Déjà Vu in the Outer Boroughs
President Trump and I were both born in the outer boroughs of New York, I in Brooklyn, he in Queens, in approximately the same era. In those days, Brooklyn was low compared to Manhattan, or The City, as it was called, and Queens lower still. (This was, of course, way before Brooklyn became a hipster Mecca; for me and my peers, it was a place to leave.) Mr Trump retains his thick outer boroughs accent. I am still identifiable as a New Yorker, more, I think because of velocity than vowels, but I don’t speak like Mr Trump, even though I am somewhat older than he is. Essentially, when I hear the president speak, I think of my dad’s generation, and I wonder why. Why should a man five years younger than me speak like someone a generation older?
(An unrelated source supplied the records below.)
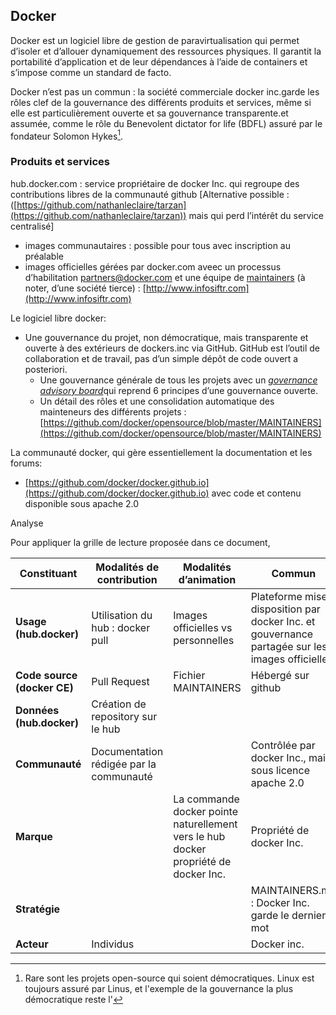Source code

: ## Docker

Docker est un logiciel libre de gestion de paravirtualisation qui permet d’isoler et d’allouer dynamiquement des ressources physiques. Il garantit la portabilité d’application et de leur dépendances à l’aide de containers et s’impose comme un standard de facto.

Docker n’est pas un commun : la société commerciale docker inc.garde les rôles clef de la gouvernance des différents produits et services, même si elle est particulièrement ouverte et sa gouvernance transparente.et assumée, comme le rôle du Benevolent dictator for life (BDFL) assuré par le fondateur Solomon Hykes[^25].

### Produits et services

hub.docker.com : service propriétaire de docker Inc. qui regroupe des contributions libres de la communauté github [Alternative possible : ([https://github.com/nathanleclaire/tarzan](https://github.com/nathanleclaire/tarzan)) mais qui perd l’intérêt du service centralisé]

*   images communautaires : possible pour tous avec inscription au préalable
*   images officielles gérées par docker.com aveec un processus d’habilitation partners@docker.com et une équipe de [maintainers](https://github.com/docker-library/official-images/blob/master/MAINTAINERS) (à noter, d’une société tierce) : [http://www.infosiftr.com](http://www.infosiftr.com)

Le logiciel libre docker:

*   Une gouvernance du projet, non démocratique, mais transparente et ouverte à des extérieurs de dockers.inc via GitHub. GitHub est l’outil de collaboration et de travail, pas d’un simple dépôt de code ouvert a posteriori.
    *   Une gouvernance générale de tous les projets avec un [_governance advisory board_](https://docs.docker.com/opensource/governance/dgab-info/)qui reprend 6 principes d’une gouvernance ouverte.
    *   Un détail des rôles et une consolidation automatique des mainteneurs des différents projets : [https://github.com/docker/opensource/blob/master/MAINTAINERS](https://github.com/docker/opensource/blob/master/MAINTAINERS)

La communauté docker, qui gère essentiellement la documentation et les forums:

*   [https://github.com/docker/docker.github.io](https://github.com/docker/docker.github.io) avec code et contenu disponible sous apache 2.0

Analyse

Pour appliquer la grille de lecture proposée dans ce document,

| **Constituant** | **Modalités de contribution** | **Modalités d’animation** | **Commun** |
| --- | --- | --- | --- |
| **Usage (hub.docker)** | Utilisation du hub : docker pull | Images officielles vs personnelles | Plateforme mise à disposition par docker Inc. et gouvernance partagée sur les images officielles |
| **Code source (docker CE)** | Pull Request | Fichier MAINTAINERS | Hébergé sur github |
| **Données (hub.docker)** | Création de repository sur le hub |  |  |
| **Communauté** | Documentation rédigée par la communauté |  | Contrôlée par docker Inc., mais sous licence apache 2.0 |
| **Marque** |  | La commande docker pointe naturellement vers le hub docker propriété de docker Inc. | Propriété de docker Inc. |
| **Stratégie** |  |  | MAINTAINERS.md : Docker Inc. garde le dernier mot |
| **Acteur** | Individus |  | Docker inc. |

[^25]: Rare sont les projets open-source qui soient démocratiques. Linux est toujours assuré par Linus, et l&#039;exemple de la gouvernance la plus démocratique reste l&#039;
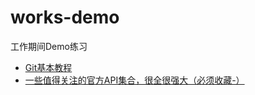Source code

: # works-demo
工作期间Demo练习

* [Git基本教程](https://github.com/kiss19861127/works-demo/blob/master/git.md)
* [一些值得关注的官方API集合，很全很强大（必须收藏-）](https://github.com/kiss19861127/works-demo/blob/master/git.md)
When I hear that voice I’m transported back to my dad’s fruit and produce warehouse, where as a child I spent many a Sunday afternoon, while my dad was on the phone ordering carloads of celery. Produce never sleeps, as you know. Like most little boys, I was fascinated by big trucks and so I spent a good deal of time out on the loading docks, where the drivers hung out, waiting for their trucks to be loaded.
In those days, male adults more or less ignored children unless they got underfoot, so I had the freedom of the place, and it was easy to climb into the niches that occurred transiently in the stacks of melon or orange crates and observe. The guys would smoke incessantly and talk; in cold weather they would pass a flat pint around and light a fire-barrel.
They wore cloth caps and leather jackets, with union buttons on the caps; the World War II vets, of whom there were many, often added the vet pin, little gold eagle in a circle that for some reason was universally called a ruptured duck. Their talk consisted of baseball and boxing, betting on same, grievance, and insults. They complained about their wives, their relatives, their bookies, politicians, the boss, and how both the city and America were going to hell. I enjoyed the insults, which demonstrated that these big tough guys were not much different from my grade school peers. This is what men did in groups was my take-away: they boasted, taunted, jockeyed for advantage, were raucous and obscene.
Looking back, I can see that much of their conversation, or arguments I should say, about public events was bullshit derived from the opinion columns of one or another of the New York tabloids.They were all for the little guy, but doted on the rich. They were casual, cheerful bigots. Many or their grievances involved the deplorable behavior of some non-Euro-American eth, invariably referred to by one of the colorful epithets so characteristic of American speech. The one thing they positively hated was anyone from their own milieu putting on airs. The details of this talk have fled, of course, but I have an almost visceral memory of their tone. The elongated vowels (Pawkway, Yuuuge.); the self-testimonials (believe you me; I’ll be honest with you; I guarantee you); the invective tossed at anyone in public life, sports especially: “that bum!,” “that miserable character!”
In fact, my dad talked that way too, a somewhat more refined version of the same style. When I moved away from the city to lose myself in America I thought I had heard the last of that argot. I didn’t speak that way and neither did my peers. It was a generational thing. We had gone to upscale colleges and we now spoke like our professors or like people on television, the hip American demotic of our generation. Then there came “Yu-ehh fie-id” on my tv set. I guess I had lost touch with Mr Trump, having been out of town, but apparently he had made a bigger splash in the city than I had, my dad unaccountably having failed to leave me a quarter of a billion dollars, and now he was adding a reality show to his successes as a wrestling and beauty contest mogul. The rest is history, but the question remains: why does Mr Trump talk like a member of the previous generation?
Many observers have commented on how Mr Trump’s speech has changed over the last few decades, and this is true. He used to speak in sentences, like regular people, and express coherent thought. He was crass, people in the city thought, but charming and occasionally funny. He did not then refer to himself in the third person. More significant though, is the fact that he talks like my truck drivers of sixty years ago. It’s a little freaky, because when Mr Trump speaks I hear not an urban baby boomer but his father. People used to say that the Republicans were the Daddy party, but I don’t think they meant this. Some evil alchemy, it seems to me, has given us not Donald but Fred Trump as our president. Quite apart from any content, this makes it impossible for me to listen to him talking without the skin-crawling sensation that I am in contact with the dead.